7. Self-consistency with Pytandic Objects using Sherpa#
Self-consistency is a technique that can improve the quality of LLM outputs by considering multiple generation outputs. The original seminal paper on self-consistency focuses on handling simple outputs such as multi-choice answers and numbers. Sherpa extends this idea to arbitrary Pydantic objects.

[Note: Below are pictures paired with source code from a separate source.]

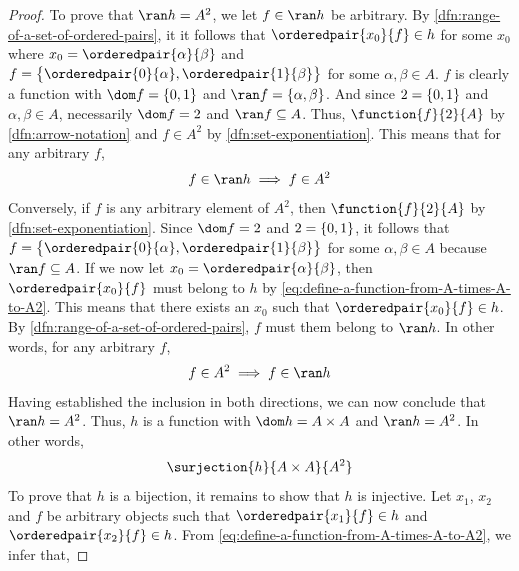 \begin{proof}
    \vspace{0.3cm}
    \noindent
    To prove that \( \ran h = A^{2} \), we let \( f \in \ran h \) be arbitrary.
    By \cref{dfn:range-of-a-set-of-ordered-pairs}, it it follows that \( \orderedpair{x_{0}}{f} \in h \)
    for some \( x_{0} \) where \( x_{0} = \orderedpair{\alpha}{\beta} \) and \( f = \big\{ \orderedpair{0}{\alpha},\orderedpair{1}{\beta} \big\} \)
    for some \( \alpha,\beta \in A \).
    \( f \) is clearly a function with \( \dom f = \mleft\{ 0,1 \mright\} \) and \( \ran f = \mleft\{ \alpha, \beta \mright\} \).
    And since \( 2 = \mleft\{ 0,1 \mright\} \) and \( \alpha,\beta \in A \), necessarily \( \dom f = 2 \) and \( \ran f \subseteq A \).
    Thus, \( \function{f}{2}{A} \) by \cref{dfn:arrow-notation} and \( f \in A^{2} \) by \cref{dfn:set-exponentiation}. This means that for any
    arbitrary \( f \),
    \begin{equation*}
        f \in \ran h \implies f \in A^{2}
    \end{equation*}
    Conversely, if \( f \) is any arbitrary element of \( A^{2} \), then \( \function{f}{2}{A} \) by \cref{dfn:set-exponentiation}.
    Since \( \dom f = 2 \) and \( 2 = \mleft\{ 0,1 \mright\} \), it follows that \( f = \big\{ \orderedpair{0}{\alpha},\orderedpair{1}{\beta} \big\} \)
    for some \( \alpha,\beta \in A \) because \( \ran f \subseteq A \). If we now let \( x_{0} = \orderedpair{\alpha}{\beta} \), then
    \( \orderedpair{x_{0}}{f} \) must belong to \( h \) by \eqref{eq:define-a-function-from-A-times-A-to-A2}.
    This means that there exists an \( x_{0} \) such that \( \orderedpair{x_{0}}{f} \in h \). By \cref{dfn:range-of-a-set-of-ordered-pairs},
    \( f \) must them belong to \( \ran h \). In other words, for any arbitrary \( f \),
    \begin{equation*}
        f \in A^{2} \implies f \in \ran h
    \end{equation*}
    Having established the inclusion in both directions, we can now conclude that \( \ran h = A^{2} \). Thus, \( h \) is a function with
    \( \dom h = A \times A \) and \( \ran h = A^{2} \). In other words,
    \begin{equation*}
        \surjection{h}{A \times A}{A^{2}}
    \end{equation*}
    To prove that \( h \) is a bijection, it remains to show that \( h \) is injective. Let \( x_{1} \), \( x_{2} \) and \( f \) be
    arbitrary objects such that \( \orderedpair{x_{1}}{f} \in h \) and \( \orderedpair{x_{2}}{f} \in h \).
    From \eqref{eq:define-a-function-from-A-times-A-to-A2}, we infer that,

\end{proof}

7.1. Running Self-Consistency#
Let’s say we have the following Pydantic schema:
from pydantic import BaseModel, Field
class Person(BaseModel):
name: str = Field(..., description="The name of the person")
age: int = Field(..., description="The age of the person")
city: str = Field(..., description="The city where the person lives")
And multiple objects have been generated by an LLM on some task that you one to achieve:
objects = [
Person(name="Alice", age=30, city="New York"),
Person(name="Alice", age=31, city="New York"),
Person(name="Alice", age=30, city="Los Angeles"),
]
The current version will identify the most common value for each field of the object, and return a new object with the most common values:
from sherpa_ai.output_parsers.self_consistency import run_self_consistency
# Run self-consistency
result = run_self_consistency(objects, schema=Person)
print(result)
# Output: Person(name='Alice', age=30, city='New York')
7.2. Advanced Configuration#
You can also provide configuration for list attributes using the config parameter:
from sherpa_ai.output_parsers.self_consistency.config import SelfConsistencyConfig, ListConfig
config = SelfConsistencyConfig(
list_config={
"tags": ListConfig(strategy="top_k", top_k=2),
"scores": ListConfig(strategy="threshold", threshold=3.0)
}
)
result = run_self_consistency(objects, schema=Person, config=config)
For more details on the self-consistency process, you can refer to the self-consistency module documentation.
Note
The future version will support adding relational constraints between the fields, so that the self-consistency can be run for more complex use cases.